4. The facts on record would show that the assessee had not claimed certain expenditure before the Assessing Officer but eventually raised such a claim before the Tribunal. Upon which, the Tribunal remanded the proceedings to the CIT(A). As such stage, the additional benefit claimed by the assessee was granted. This resulted in refund and the question of payment of interest on such refund.
5. As is well known, in case of refunds payable to the assessee, interest in terms of sub-section (1) of Section 244A would be payable. Sub-section (2) of Section 244A, however, provides that if the proceedings resulting in the refund are delayed for reasons attributable to the assessee whether wholly or in part, the period of delay so attributable, would be excluded from the period for which interest is payable under sub-section (1) of Section 244A of the Act.
6. The Tribunal in the present case came to the conclusion that the delay cannot be attributed to the assessee and therefore, directed payment of interest.
7. Sub-section (2) of Section 244A of the Act refers to the proceedings resulting in the refund which are delayed for the reasons attributable to the assessee.

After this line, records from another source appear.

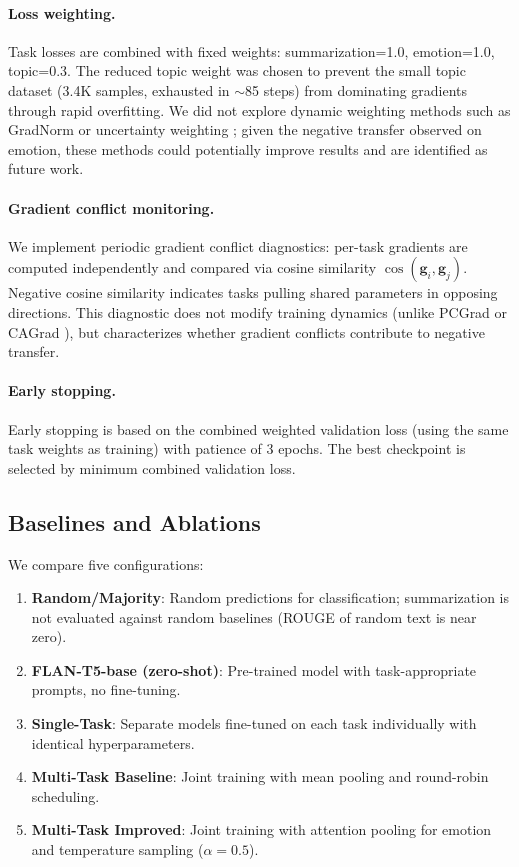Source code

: \documentclass[11pt]{article}
\begin{document}
\paragraph{Loss weighting.} Task losses are combined with fixed weights: summarization=1.0, emotion=1.0, topic=0.3. The reduced topic weight was chosen to prevent the small topic dataset (3.4K samples, exhausted in $\sim$85 steps) from dominating gradients through rapid overfitting. We did not explore dynamic weighting methods such as GradNorm \citep{chen2018gradnorm} or uncertainty weighting \citep{kendall2018multi}; given the negative transfer observed on emotion, these methods could potentially improve results and are identified as future work.

\paragraph{Gradient conflict monitoring.} We implement periodic gradient conflict diagnostics: per-task gradients are computed independently and compared via cosine similarity $\cos(\mathbf{g}_i, \mathbf{g}_j)$. Negative cosine similarity indicates tasks pulling shared parameters in opposing directions. This diagnostic does not modify training dynamics (unlike PCGrad \citep{yu2020gradient} or CAGrad \citep{liu2021conflict}), but characterizes whether gradient conflicts contribute to negative transfer.

\paragraph{Early stopping.} Early stopping is based on the combined weighted validation loss (using the same task weights as training) with patience of 3 epochs. The best checkpoint is selected by minimum combined validation loss.

\subsection{Baselines and Ablations}

We compare five configurations:

\begin{enumerate}
    \item \textbf{Random/Majority}: Random predictions for classification; summarization is not evaluated against random baselines (ROUGE of random text is near zero).
    \item \textbf{FLAN-T5-base (zero-shot)}: Pre-trained model with task-appropriate prompts, no fine-tuning.
    \item \textbf{Single-Task}: Separate models fine-tuned on each task individually with identical hyperparameters.
    \item \textbf{Multi-Task Baseline}: Joint training with mean pooling and round-robin scheduling.
    \item \textbf{Multi-Task Improved}: Joint training with attention pooling for emotion and temperature sampling ($\alpha=0.5$).
\end{enumerate}
\end{document}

There is no allegation or material on record to suggest that any of the proceedings hit the assessee’s appeal before the Tribunal or remanded the proceedings before the CIT(A) whether in any manner delayed on accounts of the reasons attributable to the assessee. The Tribunal, was, therefore correct in allowing the interest to the assessee. “
(emphasis supplied)
20. More recently, in Panther Fincap and Management Services (P.) Ltd. (supra), where one of us (B.P Colabawalla, J.) was a party, this Court again held in paragraphs 8 and 9 as under:
“8. Under Section 237 of the Act, if any person satisfies the Assessing Officer that the amount of tax paid by him or on his behalf, or treated as paid by him or on his behalf for any Assessment Year, exceeds the amount with which he is properly chargeable under this Act for that year, he shall be entitled to a refund of the excess. Section 244A provides that where the refund of any amount becomes due to the assessee under this Act, he shall, subject to the provisions of this Section, be entitled to receive, in addition to the said amount, simple interest thereon calculated in the manner provided in the Sub Section (1) of Section 244 of the Act. Section 244A(2) provides that in the event the proceeding resulting in refund has been delayed for reasons attributable to the assessee, the said period of delay shall be excluded from the period for which the interest is payable.

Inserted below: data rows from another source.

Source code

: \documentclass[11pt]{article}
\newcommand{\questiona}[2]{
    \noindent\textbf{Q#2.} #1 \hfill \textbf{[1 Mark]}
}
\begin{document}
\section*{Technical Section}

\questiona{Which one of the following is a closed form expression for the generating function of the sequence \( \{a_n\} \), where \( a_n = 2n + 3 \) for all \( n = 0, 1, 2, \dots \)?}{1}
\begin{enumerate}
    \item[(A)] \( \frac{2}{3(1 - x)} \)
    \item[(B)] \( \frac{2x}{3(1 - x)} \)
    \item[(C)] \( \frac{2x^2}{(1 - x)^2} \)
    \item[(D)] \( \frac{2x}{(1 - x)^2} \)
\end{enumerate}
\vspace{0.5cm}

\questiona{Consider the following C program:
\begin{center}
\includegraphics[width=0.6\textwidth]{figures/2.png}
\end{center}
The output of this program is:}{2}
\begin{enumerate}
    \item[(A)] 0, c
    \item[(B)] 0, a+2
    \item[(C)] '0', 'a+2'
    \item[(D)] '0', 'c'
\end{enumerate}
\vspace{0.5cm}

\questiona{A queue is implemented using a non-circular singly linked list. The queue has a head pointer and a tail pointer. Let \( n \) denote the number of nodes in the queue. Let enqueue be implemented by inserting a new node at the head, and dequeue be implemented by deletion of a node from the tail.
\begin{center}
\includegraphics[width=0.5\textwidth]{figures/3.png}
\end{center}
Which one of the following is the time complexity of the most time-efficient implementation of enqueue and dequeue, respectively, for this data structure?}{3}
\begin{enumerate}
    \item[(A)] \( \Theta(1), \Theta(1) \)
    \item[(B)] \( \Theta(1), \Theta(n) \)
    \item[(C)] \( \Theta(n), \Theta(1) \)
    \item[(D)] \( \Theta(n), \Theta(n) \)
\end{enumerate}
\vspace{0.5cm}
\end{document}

9. In this case, the proceeding resulting in the refund cannot be stated to be delayed for reasons attributable to Petitioner. In any event, there is no finding that there was delay in the proceeding resulting in the refund and that delay was attributable to Petitioner. It is true that Petitioner submitted the original advance tax challans for Rs.7,00,00,000/- on 19th February 2002 after filing the Return of Income and not with the Return of Income filed on 31st October 2001. However, the Petitioner has received intimation accepting the returned loss and granting refund on 28th March 2003, and the Assessment Order itself came to be passed on 30th March 2004. Therefore, the benefit of advance tax has already been allowed to the assessee, i.e. Petitioner. In any event, there is no finding either by the Assessing Officer or Respondent No. 1 that there was a delay and how the Petitioner was responsible for that delay. “
21. Tested on the above principles, the impugned order cannot be sustained. In the present case, the proceedings resulting in the refund were the intimation under Section 143(1) dated 14th November 2019 and the Assessment Order under Section 143(3) dated 24th December 2019. There is no finding anywhere that either of these proceedings was delayed for reasons attributable to the Petitioner. Once the refund stood determined in those proceedings, the statutory consequence under Section 244A(1) was that interest had to run till the date on which the refund was granted. Section 244A(2) does not deal with administrative or post-determination delays in actual remittance of the refund. No such case has been made out here.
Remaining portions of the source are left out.